そこで、避難誘導をしていた押田大祐市議が「 階段で 将棋倒しになる危険もある 」と考え、市の
許可を得た上で 職員室の窓を割って中に入り、校舎の鍵を開けた。
    息子夫婦ら9人で避難した男性(80)は「 津波避難は『とにかく高いところに』というのが
頭にあった。中に入れるまでは ずっと不安だった 」と振り返る。
 

    市防災危機管理課によると、今回の地震で 住民がガラス窓を割って中から鍵を開けた小中学校は

8校あった。鍵を管理しているのは、各地区センターの職員か 学校関係者だが、いずれも校区内に

住んでいるとは限らない。水橋西部小では 地震発生から地区センター所長が到着するまで約50分

もかかっていた。

 

オートロック検討

 こうした遅れを解消するため、全国では 屋上につながる外付け階段の前に 蹴破れるドアを設置

したり、避難所の鍵を 暗証番号で開けられる電気錠に変更したりしている自治体もある。

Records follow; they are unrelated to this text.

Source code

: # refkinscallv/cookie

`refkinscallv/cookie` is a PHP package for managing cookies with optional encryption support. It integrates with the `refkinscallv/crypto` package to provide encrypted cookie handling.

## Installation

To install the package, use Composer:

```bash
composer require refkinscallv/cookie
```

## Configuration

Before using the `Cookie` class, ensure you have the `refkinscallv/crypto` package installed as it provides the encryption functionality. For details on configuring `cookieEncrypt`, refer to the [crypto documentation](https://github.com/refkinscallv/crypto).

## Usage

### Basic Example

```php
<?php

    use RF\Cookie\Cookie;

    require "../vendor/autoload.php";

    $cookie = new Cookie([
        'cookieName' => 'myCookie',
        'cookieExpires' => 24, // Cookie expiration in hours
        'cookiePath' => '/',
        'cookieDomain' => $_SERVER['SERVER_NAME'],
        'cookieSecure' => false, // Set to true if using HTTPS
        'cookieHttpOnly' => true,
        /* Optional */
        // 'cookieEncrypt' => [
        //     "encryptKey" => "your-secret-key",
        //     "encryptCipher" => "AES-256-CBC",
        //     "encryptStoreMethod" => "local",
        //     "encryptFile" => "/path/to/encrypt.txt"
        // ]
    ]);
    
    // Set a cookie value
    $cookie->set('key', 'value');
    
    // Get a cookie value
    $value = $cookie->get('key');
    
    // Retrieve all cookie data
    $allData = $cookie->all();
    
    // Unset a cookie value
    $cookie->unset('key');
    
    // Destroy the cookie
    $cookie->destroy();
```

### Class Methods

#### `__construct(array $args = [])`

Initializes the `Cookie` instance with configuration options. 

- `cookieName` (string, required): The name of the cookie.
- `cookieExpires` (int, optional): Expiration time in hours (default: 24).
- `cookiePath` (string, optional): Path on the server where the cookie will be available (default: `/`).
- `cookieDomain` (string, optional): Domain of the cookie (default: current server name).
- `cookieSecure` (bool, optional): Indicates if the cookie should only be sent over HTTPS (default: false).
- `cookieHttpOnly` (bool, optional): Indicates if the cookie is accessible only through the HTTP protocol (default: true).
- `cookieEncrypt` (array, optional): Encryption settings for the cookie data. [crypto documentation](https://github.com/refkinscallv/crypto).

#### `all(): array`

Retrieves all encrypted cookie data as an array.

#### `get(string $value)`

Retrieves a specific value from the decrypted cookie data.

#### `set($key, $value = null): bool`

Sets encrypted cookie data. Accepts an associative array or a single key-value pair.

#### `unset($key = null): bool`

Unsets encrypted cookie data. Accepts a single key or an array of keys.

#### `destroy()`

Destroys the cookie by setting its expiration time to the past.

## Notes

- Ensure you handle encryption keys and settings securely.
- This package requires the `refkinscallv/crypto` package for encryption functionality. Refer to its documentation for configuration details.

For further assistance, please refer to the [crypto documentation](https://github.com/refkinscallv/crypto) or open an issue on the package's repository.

 高知県四万十市では 2012年、市立竹島小で屋上に避難できる外付け階段を設置。日頃は

階段の入り口を 集合住宅のバルコニーなどに設ける「隔て板」で閉じ、災害時は 蹴破って避難

できるようにした。

   三重県桑名市でも、緊急避難施設の扉に 非常時は壊すことのできる小窓をつけ、鍵を開けられる

ようにしている。両自治体の避難所の学校には、震度5弱以上で 自動的にふたが開いて鍵を取り

出せる箱も設置されている。

   一方、18年に 西日本豪雨の被害を受けた広島県三原市では、学校の体育館や公民館など

市内22か所の鍵を、暗証番号で開けられる電気錠に変更した。地元住民も 市が電話で暗証番号を

伝えることで解錠できる。同市デジタル化戦略課の担当者は「 開閉時間も記録できる。安全を担保

しながら解錠も早くできる 」と言う。

 こうした仕組みは 富山市では導入されておらず、藤井裕久市長は 4日の定例記者会見で、

ガラス窓を割って鍵を開けたケースが相次いだことを認め、「 オートロックなど市側で解錠ができる

システム導入を検討したい 」と語った。